Myself, I hate both my own s/xuality, and the way society treats it. As a teenager I was taught exactly what happened when my body (or at least my penis), betrayed me, namely humiliation, physical violence etc. I used to sit in class praying that I could stop my body doing what it was doing, especially during the abuse, since a girl could be as calous, hurtful, unpleasant or humiliating as she wanted and yet I'd still respond, ---- dam women are lucky that their physical responses are so hidden.

All; I learned as a teenager was that if I mb'd, I could stop that from happening, and that's how I continue, since I hate my own reactions still, and yet my hatred has no power on the betrayal of my body.

The sad thing however is that if this was! just physical I could dismis it, something utterly devorced from me, just like a pimpal or going to the toilet, a vaguely unpleasant biological process that I didn't need to care about.

The problem however is the emotional side to things, since that is something I've wanted, even at the same time as I have a disgust for and fear of the physical, yet, being male, and being in a society where men are thought of as only physical, nobody wants that sort of emotional connection with me.
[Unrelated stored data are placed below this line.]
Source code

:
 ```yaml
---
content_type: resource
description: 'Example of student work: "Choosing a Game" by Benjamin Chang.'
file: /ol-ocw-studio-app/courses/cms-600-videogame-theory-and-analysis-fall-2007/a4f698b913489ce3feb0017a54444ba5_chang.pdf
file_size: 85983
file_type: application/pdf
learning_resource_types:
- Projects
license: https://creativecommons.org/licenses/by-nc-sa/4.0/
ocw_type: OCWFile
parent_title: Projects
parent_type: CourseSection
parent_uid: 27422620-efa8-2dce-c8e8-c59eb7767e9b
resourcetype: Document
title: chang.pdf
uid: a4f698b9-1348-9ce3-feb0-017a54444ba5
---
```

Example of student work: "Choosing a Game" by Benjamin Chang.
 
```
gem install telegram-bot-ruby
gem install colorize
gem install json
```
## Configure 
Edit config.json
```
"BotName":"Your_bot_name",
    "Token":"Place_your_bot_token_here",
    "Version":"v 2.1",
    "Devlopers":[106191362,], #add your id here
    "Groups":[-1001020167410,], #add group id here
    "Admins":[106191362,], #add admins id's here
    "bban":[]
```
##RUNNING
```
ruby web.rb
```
So sod it! s/xuality is something that happens to other people.if I have to mb occasionally to stop my body betraying me, it's no more than shaving to stop myself growing a barbarous beerd, and I'll kill that emotional desire if I can.

Frankly, I wish I had no s/xuality, it brings me nothing but either fear and disgust, or pointless desire for something that I can't have, indeed if it weren't for the fact that it'd have a profound effect on my voice I might considder medical castration, since this is just something I don't want and don't see why i should be troubled with just because society says I'm a man and I should.